TASK STATEMENT: Range to reproduce from the entries below: the line with "# References", the line with "for Nutrition, University", and every line in between. Give them exactly and give nothing else.

MATERIAL FOR THIS EXERCISE:
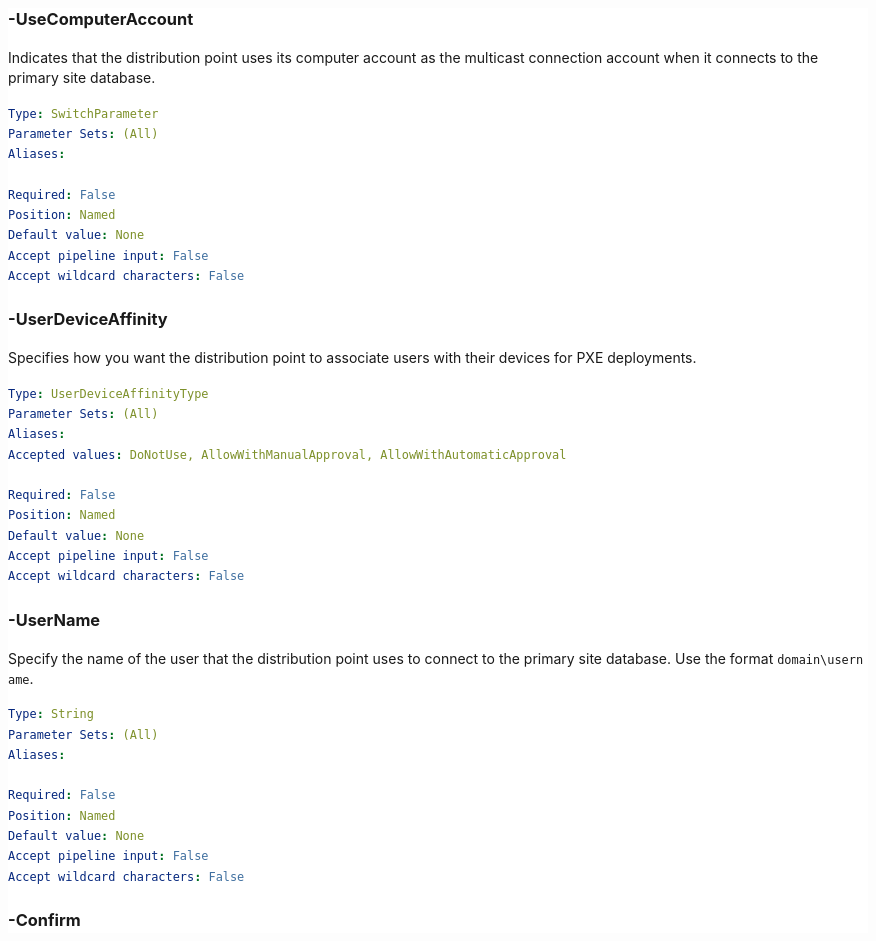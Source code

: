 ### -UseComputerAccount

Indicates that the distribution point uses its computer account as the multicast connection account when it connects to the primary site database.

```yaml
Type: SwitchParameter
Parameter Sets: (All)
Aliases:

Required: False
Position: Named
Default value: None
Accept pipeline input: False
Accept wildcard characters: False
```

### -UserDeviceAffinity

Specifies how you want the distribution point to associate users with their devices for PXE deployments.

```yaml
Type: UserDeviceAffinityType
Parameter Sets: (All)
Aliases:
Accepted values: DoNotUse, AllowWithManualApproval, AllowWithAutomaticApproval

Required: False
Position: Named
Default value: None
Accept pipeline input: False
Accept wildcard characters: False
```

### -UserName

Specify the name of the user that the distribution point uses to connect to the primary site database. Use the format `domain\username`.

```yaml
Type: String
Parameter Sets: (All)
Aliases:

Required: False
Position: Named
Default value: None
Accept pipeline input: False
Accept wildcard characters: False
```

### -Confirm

==

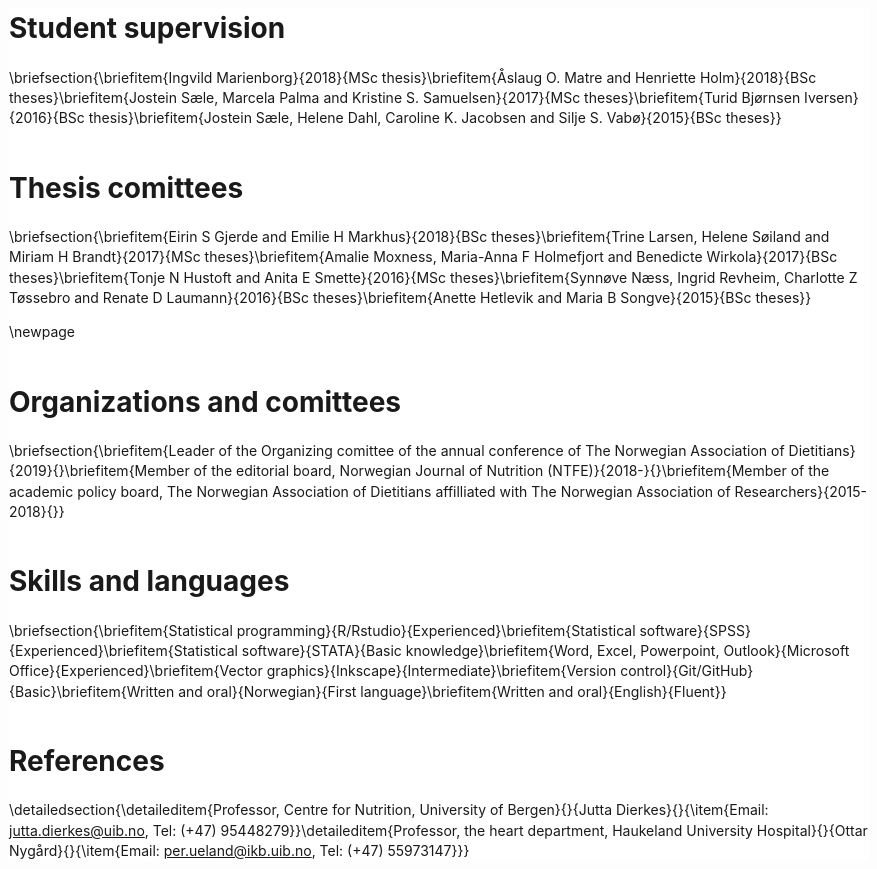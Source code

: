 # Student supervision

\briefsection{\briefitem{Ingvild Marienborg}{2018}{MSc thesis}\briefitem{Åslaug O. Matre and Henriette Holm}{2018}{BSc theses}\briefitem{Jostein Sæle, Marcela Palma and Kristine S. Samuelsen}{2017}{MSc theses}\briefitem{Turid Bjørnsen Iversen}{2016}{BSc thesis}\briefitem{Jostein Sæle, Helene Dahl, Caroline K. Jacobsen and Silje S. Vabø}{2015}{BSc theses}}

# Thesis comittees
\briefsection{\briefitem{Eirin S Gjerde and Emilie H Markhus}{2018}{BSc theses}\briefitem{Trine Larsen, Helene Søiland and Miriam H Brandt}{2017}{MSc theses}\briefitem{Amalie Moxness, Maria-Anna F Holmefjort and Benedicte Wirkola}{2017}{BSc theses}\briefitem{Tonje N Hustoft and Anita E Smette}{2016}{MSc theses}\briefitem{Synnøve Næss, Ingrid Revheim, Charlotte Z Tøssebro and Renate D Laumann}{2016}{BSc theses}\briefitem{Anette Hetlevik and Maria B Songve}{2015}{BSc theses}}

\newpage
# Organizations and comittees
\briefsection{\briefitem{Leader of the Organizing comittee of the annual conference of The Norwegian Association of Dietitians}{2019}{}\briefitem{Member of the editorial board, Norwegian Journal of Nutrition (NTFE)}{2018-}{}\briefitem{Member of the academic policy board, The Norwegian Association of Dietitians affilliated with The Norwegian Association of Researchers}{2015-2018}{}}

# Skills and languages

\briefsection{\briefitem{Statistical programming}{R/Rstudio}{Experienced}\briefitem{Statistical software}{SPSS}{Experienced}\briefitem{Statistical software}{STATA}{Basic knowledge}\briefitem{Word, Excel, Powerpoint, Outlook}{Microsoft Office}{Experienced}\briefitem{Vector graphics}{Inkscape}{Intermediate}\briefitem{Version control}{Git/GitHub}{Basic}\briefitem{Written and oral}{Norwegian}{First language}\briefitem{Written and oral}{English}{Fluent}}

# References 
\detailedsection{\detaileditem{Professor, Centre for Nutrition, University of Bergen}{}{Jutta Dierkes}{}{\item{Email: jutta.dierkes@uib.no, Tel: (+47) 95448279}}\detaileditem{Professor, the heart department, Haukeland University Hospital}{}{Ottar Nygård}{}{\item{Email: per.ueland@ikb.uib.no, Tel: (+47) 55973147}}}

--

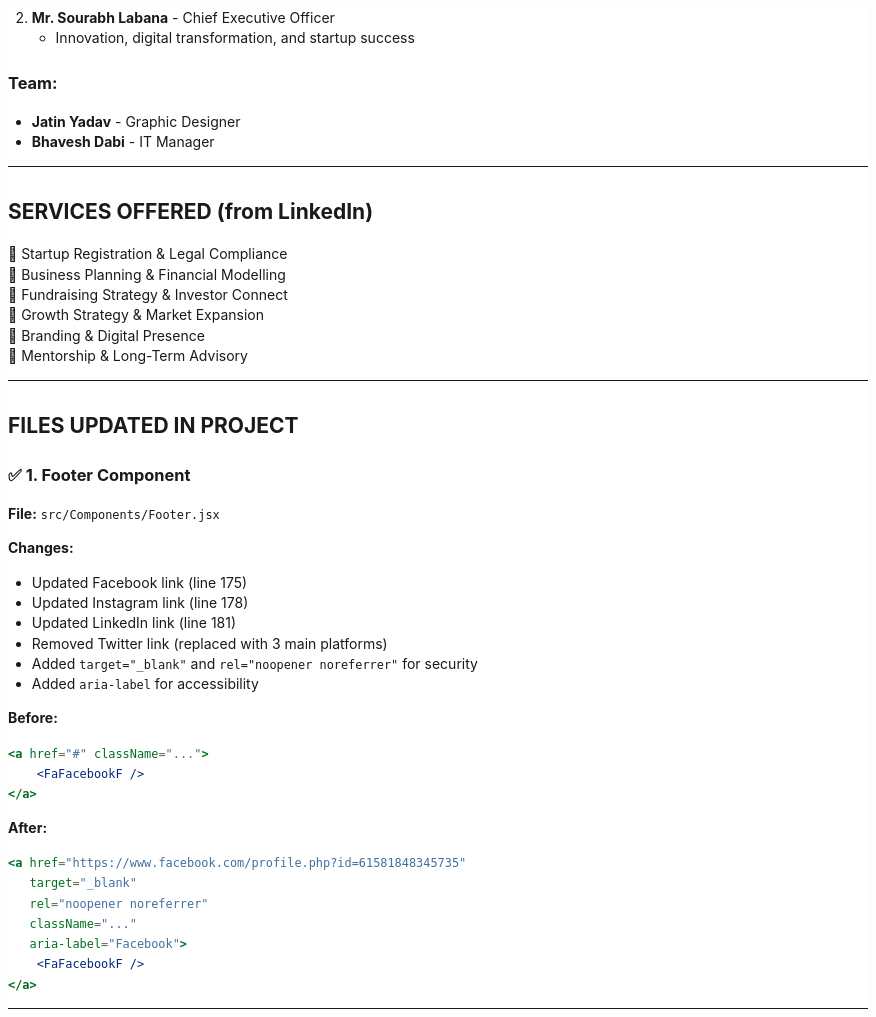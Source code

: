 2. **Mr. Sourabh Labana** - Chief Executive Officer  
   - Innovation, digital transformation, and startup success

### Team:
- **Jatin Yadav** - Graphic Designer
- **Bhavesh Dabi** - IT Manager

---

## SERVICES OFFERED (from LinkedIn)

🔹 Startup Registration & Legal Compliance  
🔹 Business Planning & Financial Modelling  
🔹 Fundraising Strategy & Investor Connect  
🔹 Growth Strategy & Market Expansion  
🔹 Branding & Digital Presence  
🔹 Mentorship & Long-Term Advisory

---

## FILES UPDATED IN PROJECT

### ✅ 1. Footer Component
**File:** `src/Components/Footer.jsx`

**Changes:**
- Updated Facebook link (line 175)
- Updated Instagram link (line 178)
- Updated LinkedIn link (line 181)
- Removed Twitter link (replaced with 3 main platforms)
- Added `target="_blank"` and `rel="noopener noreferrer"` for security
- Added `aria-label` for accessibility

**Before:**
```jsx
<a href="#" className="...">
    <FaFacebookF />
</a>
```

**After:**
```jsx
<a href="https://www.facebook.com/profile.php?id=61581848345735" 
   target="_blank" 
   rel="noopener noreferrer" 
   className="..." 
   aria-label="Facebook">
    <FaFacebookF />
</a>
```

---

OUTPUT OF THE TASK:
# References 
\detailedsection{\detaileditem{Professor, Centre for Nutrition, University of Bergen}{}{Jutta Dierkes}{}{\item{Email: jutta.dierkes@uib.no, Tel: (+47) 95448279}}\detaileditem{Professor, the heart department, Haukeland University Hospital}{}{Ottar Nygård}{}{\item{Email: per.ueland@ikb.uib.no, Tel: (+47) 55973147}}}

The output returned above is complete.